From: Luis R. Rodriguez
Date: Mon Jan 09 2017 - 14:56:57 EST


On Tue, Jan 10, 2017 at 05:17:22AM +1030, Rusty Russell wrote:
> "Luis R. Rodriguez" <mcgrof@xxxxxxxxxx> writes:
> > On Tue, Jan 03, 2017 at 10:34:53AM +1030, Rusty Russell wrote:
> >> "Luis R. Rodriguez" <mcgrof@xxxxxxxxxx> writes:
> >> > Right, out of ~350 request_module() calls (not included try requests)
> >> > only ~46 check the return value. Hence a validation check, and come to
> >> > think of it, *this* was the issue that originally had me believing
> >> > that in some places we might end up in a null deref --if those open
> >> > coded request_module() calls assume the driver is loaded there could
> >> > be many places where a NULL is inevitable.
> >>
> >> Yes, assuming success == module loade is simply a bug. I wrote
> >> try_then_request_module() to attempt to encapsulate the correct logic
> >> into a single place; maybe we need other helpers to cover (most of?) the
> >> remaining cases?
> >
> > I see...
> >
> > OK so indeed we have a few possible changes to kernel given the above:
> >
> > a) Add SmPL rule to nag about incorrect uses of request_module() which
> > never check for the return value, and fix 86% of calls (304 call sites)
> > which are buggy
>
> Well, checking the return value is merely an optimization. The bug
> is not re-checking for registrations and *assuming existence*.

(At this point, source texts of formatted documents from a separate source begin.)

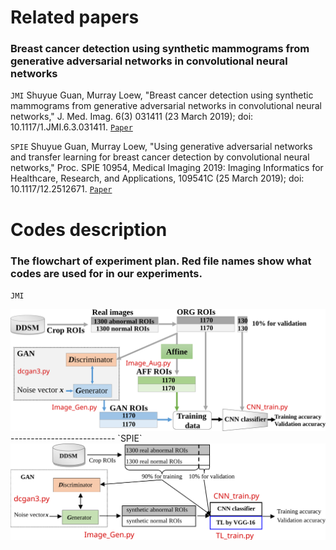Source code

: Related papers
======
### Breast cancer detection using synthetic mammograms from generative adversarial networks in convolutional neural networks

`JMI` Shuyue Guan, Murray Loew, "Breast cancer detection using synthetic mammograms from generative adversarial networks in convolutional neural networks," J. Med. Imag. 6(3) 031411 (23 March 2019); doi: 10.1117/1.JMI.6.3.031411.
[`Paper`](https://www.ncbi.nlm.nih.gov/pmc/articles/PMC6430964/)

`SPIE` Shuyue Guan, Murray Loew, "Using generative adversarial networks and transfer learning for breast cancer detection by convolutional neural networks," Proc. SPIE 10954, Medical Imaging 2019: Imaging Informatics for Healthcare, Research, and Applications, 109541C (25 March 2019); doi: 10.1117/12.2512671.
[`Paper`](https://shuyueg.github.io/doc/SPIE2019.pdf)


Codes description
=====
### The flowchart of experiment plan. Red file names show what codes are used for in our experiments.

`JMI`
<div align=center><img src="https://raw.githubusercontent.com/ShuyueG/gan-for-breast-cancer-detection/35d96ede985b2d5a0684d56d9c13b0b6421e929d/gan4breast_flowchart.svg" width="800" alt="flowchart"/></div>
--------------------------
`SPIE`
<div align=center><img src="https://raw.githubusercontent.com/ShuyueG/gan-for-breast-cancer-detection/3f3a3c118ab77ebc0accdc0839111e4169e0431a/gan4breast_flowchart_TL.svg" width="800" alt="flowchart"/></div>
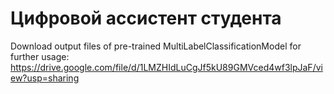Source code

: # Цифровой ассистент студента


Download output files of pre-trained MultiLabelClassificationModel for further usage: https://drive.google.com/file/d/1LMZHIdLuCgJf5kU89GMVced4wf3lpJaF/view?usp=sharing
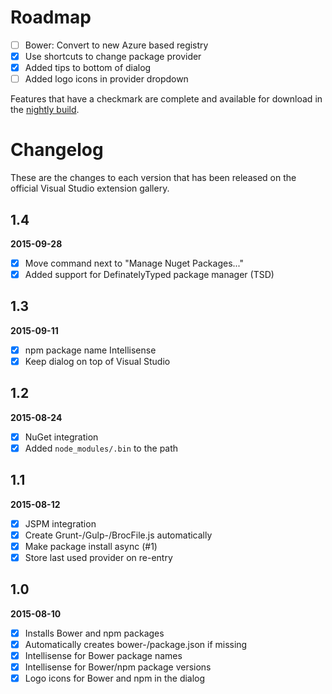 # Roadmap

- [ ] Bower: Convert to new Azure based registry
- [x] Use shortcuts to change package provider
- [x] Added tips to bottom of dialog
- [ ] Added logo icons in provider dropdown

Features that have a checkmark are complete and available for
download in the
[nightly build](http://vsixgallery.com/extension/fdd64809-376e-4542-92ce-808a8df06bcc/).

# Changelog

These are the changes to each version that has been released
on the official Visual Studio extension gallery.

## 1.4

**2015-09-28**

- [x] Move command next to "Manage Nuget Packages..."
- [x] Added support for DefinatelyTyped package manager (TSD)

## 1.3

**2015-09-11**

- [x] npm package name Intellisense
- [x] Keep dialog on top of Visual Studio

## 1.2

**2015-08-24**

- [x] NuGet integration
- [x] Added `node_modules/.bin` to the path

## 1.1

**2015-08-12**

- [x] JSPM integration
- [x] Create Grunt-/Gulp-/BrocFile.js automatically
- [x] Make package install async (#1)
- [x] Store last used provider on re-entry

## 1.0

**2015-08-10**

- [x] Installs Bower and npm packages
- [x] Automatically creates bower-/package.json if missing
- [x] Intellisense for Bower package names
- [x] Intellisense for Bower/npm package versions
- [x] Logo icons for Bower and npm in the dialog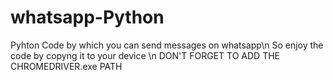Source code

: # whatsapp-Python

Pyhton Code by which you can send messages on whatsapp\n
So enjoy the code by copyng it to your device \n
DON'T FORGET TO ADD THE CHROMEDRIVER.exe PATH

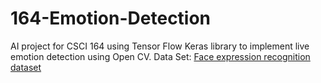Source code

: # 164-Emotion-Detection
AI project for CSCI 164 using Tensor Flow Keras library to implement live emotion detection using Open CV.
Data Set:
[Face expression recognition dataset]([url](https://www.kaggle.com/datasets/jonathanoheix/face-expression-recognition-dataset/data))
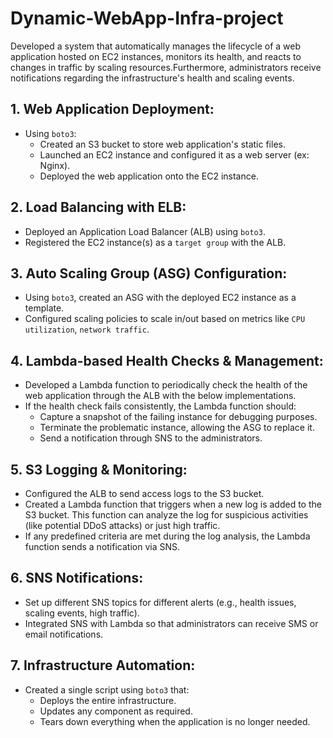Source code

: # Dynamic-WebApp-Infra-project

Developed a system that automatically manages the lifecycle of a web application hosted on  EC2 instances, monitors its health, and reacts to changes in traffic by scaling resources.Furthermore, administrators receive notifications regarding the infrastructure's health and scaling events.

## 1. Web Application Deployment: 

 - Using `boto3`: 
    - Created an S3 bucket to store web application's static files. 
    - Launched an EC2 instance and configured it as a web server (ex: Nginx).
    - Deployed the web application onto the EC2 instance. 

## 2. Load Balancing with ELB: 

 - Deployed an Application Load Balancer (ALB) using `boto3`. 
 - Registered the EC2 instance(s) as a `target group` with the ALB. 

## 3. Auto Scaling Group (ASG) Configuration: 

 - Using `boto3`, created an ASG with the deployed EC2 instance as a template. 
 - Configured scaling policies to scale in/out based on metrics like `CPU utilization`, `network traffic`. 

## 4. Lambda-based Health Checks & Management: 

 - Developed a Lambda function to periodically check the health of the web application through the ALB with the below implementations. 
 - If the health check fails consistently, the Lambda function should: 
    - Capture a snapshot of the failing instance for debugging purposes.
    - Terminate the problematic instance, allowing the ASG to replace it.
    - Send a notification through SNS to the administrators. 

## 5. S3 Logging & Monitoring: 

 - Configured the ALB to send access logs to the S3 bucket. 
 - Created a Lambda function that triggers when a new log is added to the S3 bucket. This function can analyze the log for suspicious activities (like potential DDoS attacks) or just high traffic. 
 - If any predefined criteria are met during the log analysis, the Lambda function sends a notification via SNS. 

## 6. SNS Notifications: 

 - Set up different SNS topics for different alerts (e.g., health issues, scaling events, high traffic). 
 - Integrated SNS with Lambda so that administrators can receive SMS or email notifications. 

## 7. Infrastructure Automation: 

 - Created a single script using `boto3` that: 
     - Deploys the entire infrastructure. 
     - Updates any component as required. 
     - Tears down everything when the application is no longer needed. 
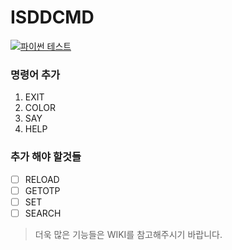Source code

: # ISDDCMD

[![파이썬 테스트](https://github.com/IsddCompany/isddcmd/actions/workflows/main.yml/badge.svg?branch=Windows)](https://github.com/IsddCompany/isddcmd/actions/workflows/main.yml)

### 명령어 추가
1. EXIT
2. COLOR
3. SAY
4. HELP
### 추가 해야 할것들

- [ ]  RELOAD
- [ ]  GETOTP
- [ ]  SET
- [ ]  SEARCH

> 더욱 많은 기능들은 WIKI를 참고해주시기 바랍니다.
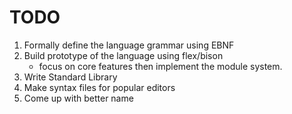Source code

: TODO
====
1. Formally define the language grammar using EBNF
2. Build prototype of the language using flex/bison
    - focus on core features then implement the module system.
3. Write Standard Library
4. Make syntax files for popular editors
5. Come up with better name
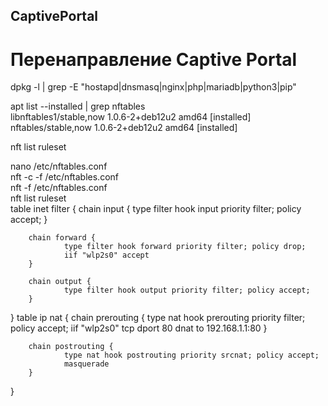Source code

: ## CaptivePortal
# Перенаправление Captive Portal
dpkg -l | grep -E "hostapd|dnsmasq|nginx|php|mariadb|python3|pip"

apt list --installed | grep nftables   
libnftables1/stable,now 1.0.6-2+deb12u2 amd64 [installed]   
nftables/stable,now 1.0.6-2+deb12u2 amd64 [installed]   

nft list ruleset

nano /etc/nftables.conf  
nft -c -f /etc/nftables.conf  
nft -f /etc/nftables.conf  
nft list ruleset  
table inet filter {
        chain input {
                type filter hook input priority filter; policy accept;
        }

        chain forward {
                type filter hook forward priority filter; policy drop;
                iif "wlp2s0" accept
        }

        chain output {
                type filter hook output priority filter; policy accept;
        }
}
table ip nat {
        chain prerouting {
                type nat hook prerouting priority filter; policy accept;
                iif "wlp2s0" tcp dport 80 dnat to 192.168.1.1:80
        }

        chain postrouting {
                type nat hook postrouting priority srcnat; policy accept;
                masquerade
        }
}
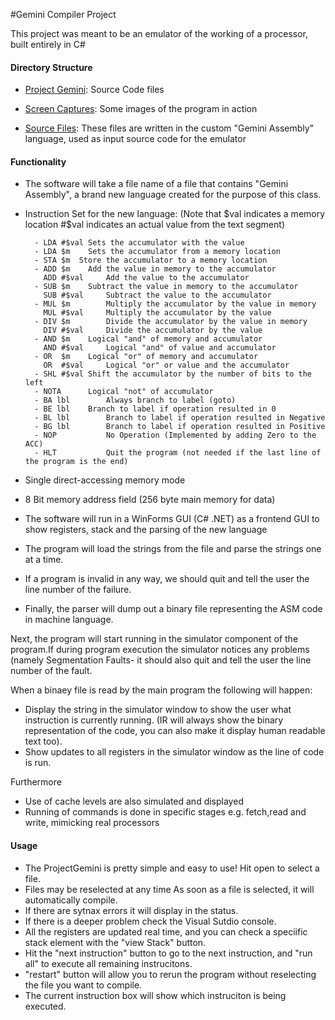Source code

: #Gemini Compiler Project

This project was meant to be an emulator of the working of a processor, built entirely in C#

#### Directory Structure

* [Project Gemini](https://github.com/1abhisheknigam/Projects/tree/master/CSharp/GeminiCompiler/ProjectGemini): Source Code files

* [Screen Captures](https://github.com/1abhisheknigam/Projects/tree/master/CSharp/GeminiCompiler/Screen%20Captures): Some images of the program in action

* [Source Files](https://github.com/1abhisheknigam/Projects/tree/master/CSharp/GeminiCompiler/Source%20Files): These files are written in the custom "Gemini Assembly" language, used as input source code for the emulator

#### Functionality
* The software will take a file name of a file that contains "Gemini Assembly", a brand new language created for the purpose of this class.
* Instruction Set for the new language:
      (Note that $val indicates a memory location
                   #$val indicates an actual value from the text segment)

        - LDA #$val Sets the accumulator with the value
        - LDA $m	Sets the accumulator from a memory location
        - STA $m  Store the accumulator to a memory location
        - ADD $m	Add the value in memory to the accumulator
          ADD #$val     Add the value to the accumulator
        - SUB $m	Subtract the value in memory to the accumulator
          SUB #$val     Subtract the value to the accumulator
        - MUL $m        Multiply the accumulator by the value in memory
          MUL #$val     Multiply the accumulator by the value 
        - DIV $m        Divide the accumulator by the value in memory
          DIV #$val     Divide the accumulator by the value
        - AND $m	Logical "and" of memory and accumulator
          AND #$val     Logical "and" of value and accumulator
        - OR  $m	Logical "or" of memory and accumulator
          OR  #$val     Logical "or" or value and the accumulator
        - SHL #$val Shift the accumulator by the number of bits to the left
        - NOTA		Logical "not" of accumulator
        - BA lbl        Always branch to label (goto)
        - BE lbl	Branch to label if operation resulted in 0
        - BL lbl        Branch to label if operation resulted in Negative
        - BG lbl        Branch to label if operation resulted in Positive 
        - NOP           No Operation (Implemented by adding Zero to the ACC)
        - HLT           Quit the program (not needed if the last line of the program is the end)
* Single direct-accessing memory mode
* 8 Bit memory address field (256 byte main memory for data)
* The software will run in a WinForms GUI (C# .NET) as a frontend GUI to show registers, stack and the parsing of the new language
* The program will load the strings from the file and parse the strings one at a time.
* If a program is invalid in any way, we should quit and tell the user the line number of the failure.
* Finally, the parser will dump out a binary file representing the ASM code in machine language.

Next, the program will start running in the simulator component of the program.If during program execution the simulator notices any problems (namely Segmentation Faults- it should also quit and tell the user the line number of the fault.

When a binaey file is read by the main program the following will happen:
* Display the string in the simulator window to show the user what instruction is currently running. (IR will always show the binary representation of the code, you can also make it display human readable text too).
* Show updates to all registers in the simulator window as the line of code is run.

Furthermore
* Use of cache levels are also simulated and displayed
* Running of commands is done in specific stages e.g. fetch,read and write, mimicking real processors

#### Usage
* The ProjectGemini is pretty simple and easy to use! Hit open to select a file. 
* Files may be reselected at any time As soon as a file is selected, it will automatically compile. 
* If there are sytnax errors it will display in the status. 
* If there is a deeper problem check the Visual Sutdio console. 
* All the registers are updated real time, and you can check a speciific stack element with the "view Stack" button. 
* Hit the "next instruction" button to go to the next instruction, and "run all" to execute all remaining instrucitons. 
* "restart" button will allow you to rerun the program without reselecting the file you want to compile. 
* The current instruction box will show which instruciton is being executed.
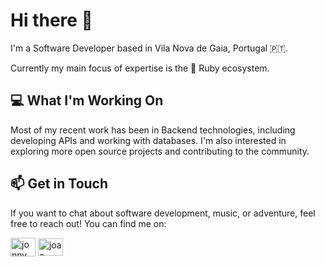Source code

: # Hi there 👋

I'm a Software Developer based in Vila Nova de Gaia, Portugal 🇵🇹.

Currently my main focus of expertise is the 💎 Ruby ecosystem.

## 💻 What I'm Working On

Most of my recent work has been in Backend technologies, including developing APIs and working with databases. I'm also interested in exploring more open source projects and contributing to the community.

## 📫 Get in Touch

If you want to chat about software development, music, or adventure, feel free to reach out! You can find me on:

<p align="left">
<a href="https://twitter.com/jonnymonteiro95" target="blank"><img align="center" src="https://raw.githubusercontent.com/rahuldkjain/github-profile-readme-generator/master/src/images/icons/Social/twitter.svg" alt="jonnymonteiro95" height="30" width="40" /></a>
<a href="https://www.linkedin.com/in/joao-luis-monteiro/" target="blank"><img align="center" src="https://raw.githubusercontent.com/rahuldkjain/github-profile-readme-generator/master/src/images/icons/Social/linked-in-alt.svg" alt="joao-luis-monteiro" height="28" width="40" /></a>
</p>
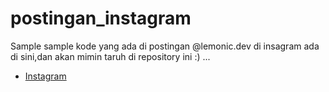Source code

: # postingan_instagram
Sample sample kode yang ada di postingan @lemonic.dev di insagram ada di sini,dan akan mimin taruh di repository ini :) ...

* [Instagram](https://www.instagram.com/lemonic.dev_/)

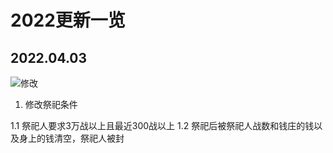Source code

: # 2022更新一览

## 2022.04.03

![修改](https://img.shields.io/badge/ueqt-%E4%BF%AE%E6%94%B9-yellowgreen.svg)

1. 修改祭祀条件

1.1 祭祀人要求3万战以上且最近300战以上
1.2 祭祀后被祭祀人战数和钱庄的钱以及身上的钱清空，祭祀人被封


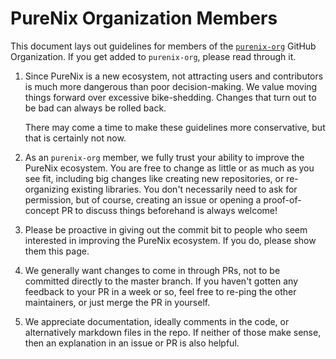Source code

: # PureNix Organization Members

This document lays out guidelines for members of the [`purenix-org`](https://github.com/purenix-org) GitHub Organization.
If you get added to `purenix-org`, please read through it.

1. Since PureNix is a new ecosystem, not attracting users and contributors is much more dangerous than poor decision-making.
   We value moving things forward over excessive bike-shedding.
   Changes that turn out to be bad can always be rolled back.

   There may come a time to make these guidelines more conservative, but that is certainly not now.

2. As an `purenix-org` member, we fully trust your ability to improve the PureNix ecosystem.
   You are free to change as little or as much as you see fit, including big changes like creating new repositories, or re-organizing existing libraries.
   You don't necessarily need to ask for permission, but of course, creating an issue or opening a proof-of-concept PR to discuss things beforehand is always welcome!

3. Please be proactive in giving out the commit bit to people who seem interested in improving the PureNix ecosystem.
   If you do, please show them this page.

4. We generally want changes to come in through PRs, not to be committed directly to the master branch.
   If you haven't gotten any feedback to your PR in a week or so, feel free to re-ping the other maintainers, or just merge the PR in yourself.

5. We appreciate documentation, ideally comments in the code, or alternatively markdown files in the repo.
   If neither of those make sense, then an explanation in an issue or PR is also helpful.
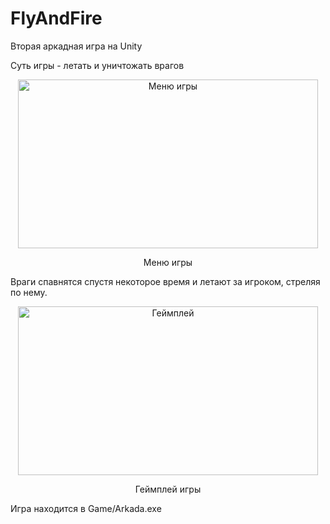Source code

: # FlyAndFire
<p>Вторая аркадная игра на Unity</p>
<p>Суть игры - летать и уничтожать врагов</p>
<p align="center"><img src="https://github.com/BayHock/FlyAndFire/assets/79415305/c3c8d76c-474d-48f7-92c6-8c83379c36f5" alt="Меню игры" width=480 height=270/></p>
<p align="center">Меню игры</p>
<p>Враги спавнятся спустя некоторое время и летают за игроком, стреляя по нему.</p>
<p align="center"><img src="https://github.com/BayHock/FlyAndFire/assets/79415305/85976a92-1976-4d5f-bf39-6f032bdcf26b" alt="Геймплей" width=480 height=270/></p>
<p align="center">Геймплей игры</p>
Игра находится в Game/Arkada.exe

An optimization, I see.. I was going with using the return value from
request_module() -- clearly that is not proper form. Might as well make this
void ?

> I glanced through the first 100, and they're fine. You are supposed to
> do "request_module()" then "re-check if it's there", and that seems to
> the pattern.

OK I then understand now why you added try_then_request_module() and hinted
to more similar forms. If try_then_request_module() was capturing the
required effort properly then I will note that my grammar rule now finds
one invalid use on drivers/media/usb/as102/as102_drv.c, although its
use seems invalid though the module is loaded for firmware loading
purposes and it seems that is optional at that point in time as such
it does not seem invalid. Not sure if its worth adding a separate API
call for this to annotate its fine to ignore the return value.

One thing I am sure of at this point though is that the loose required
checks for proper form makes it pretty hard to validate the callers.

> > b) Add a new API call, perhaps request_module_assert() which would
> > BUG_ON() if the requested module didn't load, and change the callers
> > which do not check for the return value to this.
> >
> > Make request_module() do the assert and changing all proper callers of
> > request_module() to a new API call which *does* let you check for the
> > return value is another option but tasteless.
> >
> > b) seems to be what you allude to, and while it may seem also of bad taste,
> > in practice it may be hard to get callers to properly check for the return
> > value. I actually just favor a) even though its more work.
>
> No, I meant to look for patterns to see if we could create helpers. But
> I've revised that, since I don't actually see any problems.
>
> In fact, you've yet to identify a single problem user.

Indeed, its actually hard to verify proper "form" for this API given
how different each caller verifies the requested module is present or
loaded.

> >> BTW, I wrote the original "check-for-module-before-loading" in
> >> module-init-tools, but I'm starting to wonder if it was a premature
> >> optimization. Have you thought about simply removing it and always
> >> trying to load the module? If it doesn't slow things down, perhaps
> >> simplicity FTW?
> >
> > I've given this some thought as I tried to blow up request_module() with
> > the new kmod stress test driver and given the small changes I made -- I'm of the
> > mind set it should be based on numbers: if a change improves the time it takes
> > to load modules while also not regressing all the other test cases then we
> > should go with it. The only issue is we don't yet have enough test cases
> > to cover the typical distribution setup: load tons of modules, and only
> > sometimes try to load a few of the same modules.
>
> Just benchmark boot time. That's a pretty good test.

Alright.

Luis